To get back to the sexuality thing, yes, we were not generally encouraged to see love in old school DW. Random companions might leave to marry people they'd only just met, but the Doctor was held to be 'above that sort of thing'. So when you start extrapolating from the bits of canon that contain the Doctor/Romana love relationship, there's this whole fun angle of Alien Sexuality to play with. Huzzah! While it is believed that there are at least three people in the fandom who are not on some level in love with Romana, most people would not be too shocked by the idea that if the Doctor's ever played console-hockey with someone he's travelled with she'd be a likely candidate. Because, well, you would. Unless you were totally asexual, which is no longer an option when the title character starts flirting with trees and Rose Tyler. In a way this makes it useful for Doctor/Rose or whatever, because I've seen this one creep into that pairing as a sort of contextal background on occasion. It's interesting, that is (although how much of this is pure fannish osmosis is really something to go into elsewhere rather than here). For all that fandom is given to teh concept of One True Love, nine hundred years is rather a long time in which to have loved only one person. And I like my OTP for that, as well - for the way it makes other things fit slightly better in my head. (That's a bit odd, maybe, but it's still true.) Attempting to tie the old series to the new in one's head does involve a certain amount of looking back at what was intended as 'innocent' and asking yourself whether that much hand-holding is really necessary.

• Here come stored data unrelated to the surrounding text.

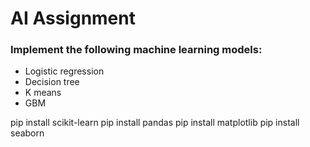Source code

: # AI Assignment
### Implement the following machine learning models:  
- Logistic regression  
- Decision tree  
- K means  
- GBM

pip install scikit-learn
pip install pandas
pip install matplotlib
pip install seaborn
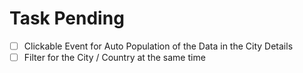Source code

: # Task Pending
- [ ] Clickable Event for Auto Population of the Data in the City Details
- [ ] Filter for the City / Country at the same time
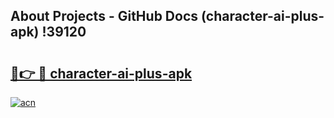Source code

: ## About Projects - GitHub Docs (character-ai-plus-apk) !39120

# <h2><a href="https://andorid.site?title=character-ai-plus-apk&ref=17">🔗👉 🔴 character-ai-plus-apk</a></h2>

[![acn](https://github.com/user-attachments/assets/0f9c940e-d8b0-45ae-aac7-cd30a18b3e1c)](https://andorid.site?title=character-ai-plus-apk&ref=17)

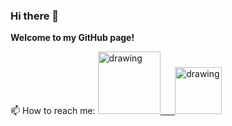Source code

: ### Hi there 👋

**Welcome to my GitHub page!**

📫 How to reach me:
<a href="https://www.linkedin.com/in/kamrul-hasan-60767a183/"><img src="https://res.cloudinary.com/importdata/image/upload/v1595012354/linkedin_t9qiwy.png" alt="drawing" width="100"/> &nbsp;&nbsp;&nbsp;&nbsp;
<a href="https://www.kaggle.com/kh1997"><img src="https://res.cloudinary.com/importdata/image/upload/v1595012924/kaggle_ksaktb.png" alt="drawing" width="75"/>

'Will Romana be all right?'
'All right? She'll be superb!'

Now, this used to be a very gen fandom, and most of the shipping we have now is Doctor/Rose. But I'd say that Doctor/Romana manages to do rather well all things considered. Here's a couple of links that should see you right:

otp_probably is the LJ community dedicated to the pairing, which is open to things like fic and icons and so forth.

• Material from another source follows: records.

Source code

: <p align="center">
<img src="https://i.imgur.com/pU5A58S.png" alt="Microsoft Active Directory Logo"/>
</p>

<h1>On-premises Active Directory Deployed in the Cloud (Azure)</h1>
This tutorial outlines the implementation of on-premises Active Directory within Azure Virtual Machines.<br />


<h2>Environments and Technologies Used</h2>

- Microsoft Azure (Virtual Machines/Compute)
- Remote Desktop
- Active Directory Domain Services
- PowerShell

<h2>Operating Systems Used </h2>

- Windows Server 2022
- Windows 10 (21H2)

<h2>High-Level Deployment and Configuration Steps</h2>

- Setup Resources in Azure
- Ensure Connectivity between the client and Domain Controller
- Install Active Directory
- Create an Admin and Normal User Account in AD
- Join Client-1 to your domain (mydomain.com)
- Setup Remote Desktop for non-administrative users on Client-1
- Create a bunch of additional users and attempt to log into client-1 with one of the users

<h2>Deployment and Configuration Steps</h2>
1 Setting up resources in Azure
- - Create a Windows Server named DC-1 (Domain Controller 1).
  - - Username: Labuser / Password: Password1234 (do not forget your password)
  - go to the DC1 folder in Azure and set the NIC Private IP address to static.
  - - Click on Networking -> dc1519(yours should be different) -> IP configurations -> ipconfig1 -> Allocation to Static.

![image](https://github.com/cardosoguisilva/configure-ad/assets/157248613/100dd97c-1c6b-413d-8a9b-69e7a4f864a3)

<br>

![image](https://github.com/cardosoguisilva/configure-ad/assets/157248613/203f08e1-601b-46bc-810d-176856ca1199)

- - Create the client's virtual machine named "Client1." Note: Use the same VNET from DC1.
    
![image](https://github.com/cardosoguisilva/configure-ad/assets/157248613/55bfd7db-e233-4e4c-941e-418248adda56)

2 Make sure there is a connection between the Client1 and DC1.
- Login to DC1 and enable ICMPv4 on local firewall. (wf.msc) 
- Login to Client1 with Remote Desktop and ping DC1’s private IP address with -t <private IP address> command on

Over at who_otp you can find this delightful list of what fic the fandom's producing for various pairings, including of course Doctor/Romana which is by far the best of them all, yes.

A Teaspoon and and Open Mind is your one-stop shop for Doctor Who fanfic in general.

It's not much, I know, but we're a niche 'ship and we can live with that. Or hold hands with it while running around European capital cities.